The Granada hare is a hare of average adult weight 2-2.6 kg with distinctive reddish outer legs and a clear contrast between the gray-brown fur of its back and the white of its underside and inner legs. This white colouration travels to the tips of the toes. It is smaller than the broom hares (L. castroviejoi) and European hares (L. europaeus) that also occupy the Iberian peninsula, having a head and body length of 44.5 to 47.3 cm, hind foot length of 11.66 to 12.74 cm, and ear length of 9.25 to 10.27 cm. The species has some degree of sexual dimorphism, with females being heavier on average when compared to males.

==Behaviour and ecology==
Females will produce 2 young in each litter on average, though litters as large as 7 leverets have been recorded.

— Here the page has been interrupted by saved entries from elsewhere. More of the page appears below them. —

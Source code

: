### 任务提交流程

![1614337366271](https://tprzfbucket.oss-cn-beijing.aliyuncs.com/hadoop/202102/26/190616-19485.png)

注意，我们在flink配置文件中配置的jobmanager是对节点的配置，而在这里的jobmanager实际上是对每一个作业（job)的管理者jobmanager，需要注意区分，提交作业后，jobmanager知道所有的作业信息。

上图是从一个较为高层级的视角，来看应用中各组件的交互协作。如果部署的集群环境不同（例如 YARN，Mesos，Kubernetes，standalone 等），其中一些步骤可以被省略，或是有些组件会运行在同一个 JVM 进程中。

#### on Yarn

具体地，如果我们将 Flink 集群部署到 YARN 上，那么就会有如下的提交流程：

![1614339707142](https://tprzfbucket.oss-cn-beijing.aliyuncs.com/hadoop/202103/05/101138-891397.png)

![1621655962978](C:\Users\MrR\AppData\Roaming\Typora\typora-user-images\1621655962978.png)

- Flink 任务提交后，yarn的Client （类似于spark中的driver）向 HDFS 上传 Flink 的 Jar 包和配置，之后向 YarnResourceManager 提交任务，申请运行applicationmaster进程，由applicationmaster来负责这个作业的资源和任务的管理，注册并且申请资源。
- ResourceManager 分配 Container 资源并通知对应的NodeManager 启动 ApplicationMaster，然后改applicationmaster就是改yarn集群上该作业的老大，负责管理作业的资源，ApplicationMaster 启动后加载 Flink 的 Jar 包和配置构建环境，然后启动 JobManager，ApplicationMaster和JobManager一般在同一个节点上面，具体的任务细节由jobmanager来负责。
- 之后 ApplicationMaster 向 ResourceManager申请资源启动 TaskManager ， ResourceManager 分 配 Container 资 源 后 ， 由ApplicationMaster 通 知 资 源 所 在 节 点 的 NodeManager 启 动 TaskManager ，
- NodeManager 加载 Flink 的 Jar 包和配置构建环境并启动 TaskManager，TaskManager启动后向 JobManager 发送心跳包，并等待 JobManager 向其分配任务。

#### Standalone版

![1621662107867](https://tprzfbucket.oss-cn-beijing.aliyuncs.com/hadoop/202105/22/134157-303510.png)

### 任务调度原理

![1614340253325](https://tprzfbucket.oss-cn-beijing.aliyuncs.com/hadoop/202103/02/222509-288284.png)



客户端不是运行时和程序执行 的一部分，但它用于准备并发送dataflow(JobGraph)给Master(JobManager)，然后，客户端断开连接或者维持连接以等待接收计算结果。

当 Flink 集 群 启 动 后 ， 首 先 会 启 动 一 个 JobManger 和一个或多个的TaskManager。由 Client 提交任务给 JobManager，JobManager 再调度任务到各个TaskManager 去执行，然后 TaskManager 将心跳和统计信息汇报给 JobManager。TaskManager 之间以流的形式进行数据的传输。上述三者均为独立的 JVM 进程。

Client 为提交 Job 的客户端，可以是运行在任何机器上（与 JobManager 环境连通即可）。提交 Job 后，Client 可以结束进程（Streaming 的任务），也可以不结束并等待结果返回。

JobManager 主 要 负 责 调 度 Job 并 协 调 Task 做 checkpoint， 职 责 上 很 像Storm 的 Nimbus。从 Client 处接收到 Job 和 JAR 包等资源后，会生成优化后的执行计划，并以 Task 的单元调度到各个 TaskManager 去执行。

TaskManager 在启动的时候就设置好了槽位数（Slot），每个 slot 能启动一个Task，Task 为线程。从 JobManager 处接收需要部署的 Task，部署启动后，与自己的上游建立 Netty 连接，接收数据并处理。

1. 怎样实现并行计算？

It may be parasitized by Taenia pisiformis, a tapeworm, as well as coccidiosis-causing parasites in the genus Eimeria. These parasites have marked effects on the host hare's escape ability, with negative effects increasing with parasite quantity and variety. Many other parasites are known to affect the Granada hare, including those in genera Ixodes, Spilopsyllus, Mosgovoyia, Trichostrongylus, Graphidium, Nematodiroides, Passalurus, Micipsella, Hyalomma, Haemaphysalis, Rhipicephalus, Haemodipsus, Linguatula, and Dicrocoelium. It has never been found to contract European brown hare syndrome, though it is susceptible to some strains of rabbit hemorrhagic disease virus known since the 1990s. It may also develop bacterial infections, such as tularemia.